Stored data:
══════════════════════════════

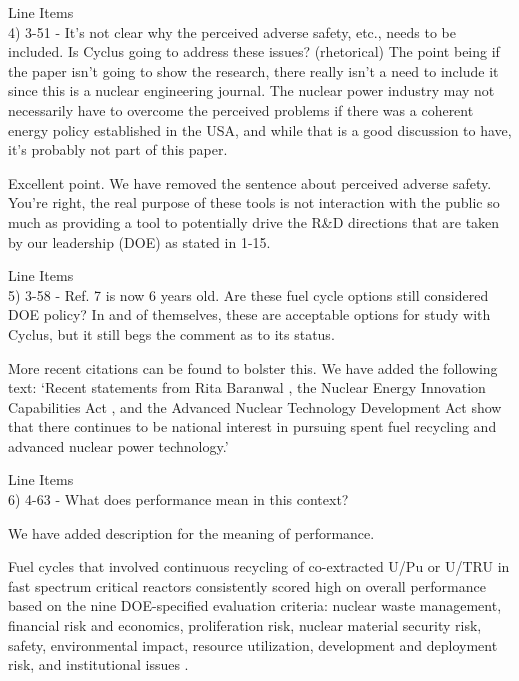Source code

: \documentclass[answers,11pt]{exam}
\begin{document}
\begin{questions}
\question Line Items \\
4) 3-51 - It’s not clear why the perceived adverse safety, etc., needs to be included. Is Cyclus going
to address these issues? (rhetorical) The point being if the paper isn’t going to show the research,
there really isn’t a need to include it since this is a nuclear engineering journal. The nuclear power
industry may not necessarily have to overcome the perceived problems if there was a coherent energy
policy established in the USA, and while that is a good discussion to have, it’s probably not part of
this paper.

\begin{solution}
Excellent point. We have removed the sentence about perceived adverse safety. You're right, the real purpose 
of these tools is not interaction with the public so much as providing a tool to potentially drive the 
R\&D directions that are taken by our leadership (DOE) as stated in 1-15. 
\end{solution}

\question Line Items \\
5) 3-58 - Ref. 7 is now 6 years old. Are these fuel cycle options still considered DOE policy? In and of
themselves, these are acceptable options for study with Cyclus, but it still begs the comment as to its
status.

\begin{solution}
More recent citations can be found to bolster this. We have added the following text: 
`Recent statements from Rita Baranwal \cite{noauthor_new_2019}, the Nuclear Energy Innovation 
Capabilities Act \cite{crapo_s97_2018}, and the Advanced Nuclear Technology Development Act \cite{latta_hr590_2017} 
show that there continues to be national interest in pursuing spent fuel recycling and advanced nuclear power 
technology.'
\end{solution}

\question Line Items \\
6) 4-63 - What does performance mean in this context?

\begin{solution}
We have added description for the meaning of performance. 

Fuel cycles that involved continuous recycling
of co-extracted U/Pu or U/TRU in fast spectrum critical reactors
consistently scored high on overall performance based on the nine 
DOE-specified evaluation criteria: nuclear waste management, 
financial risk and economics, 
proliferation risk, nuclear material security risk, safety, 
environmental impact, resource utilization, development and deployment 
risk, and institutional issues \cite{wigeland_nuclear_2014}. 
\end{solution}


\end{questions}
\end{document}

══════════════════════════════

WORK INSTRUCTION: What is needed is an exact copy of the lines above, from the one containing "6) 4-63 - What" through the one containing "proliferation risk, nuclear", with nothing added.

RESULT FOR THIS TASK:
6) 4-63 - What does performance mean in this context?

\begin{solution}
We have added description for the meaning of performance. 

Fuel cycles that involved continuous recycling
of co-extracted U/Pu or U/TRU in fast spectrum critical reactors
consistently scored high on overall performance based on the nine 
DOE-specified evaluation criteria: nuclear waste management, 
financial risk and economics, 
proliferation risk, nuclear material security risk, safety, 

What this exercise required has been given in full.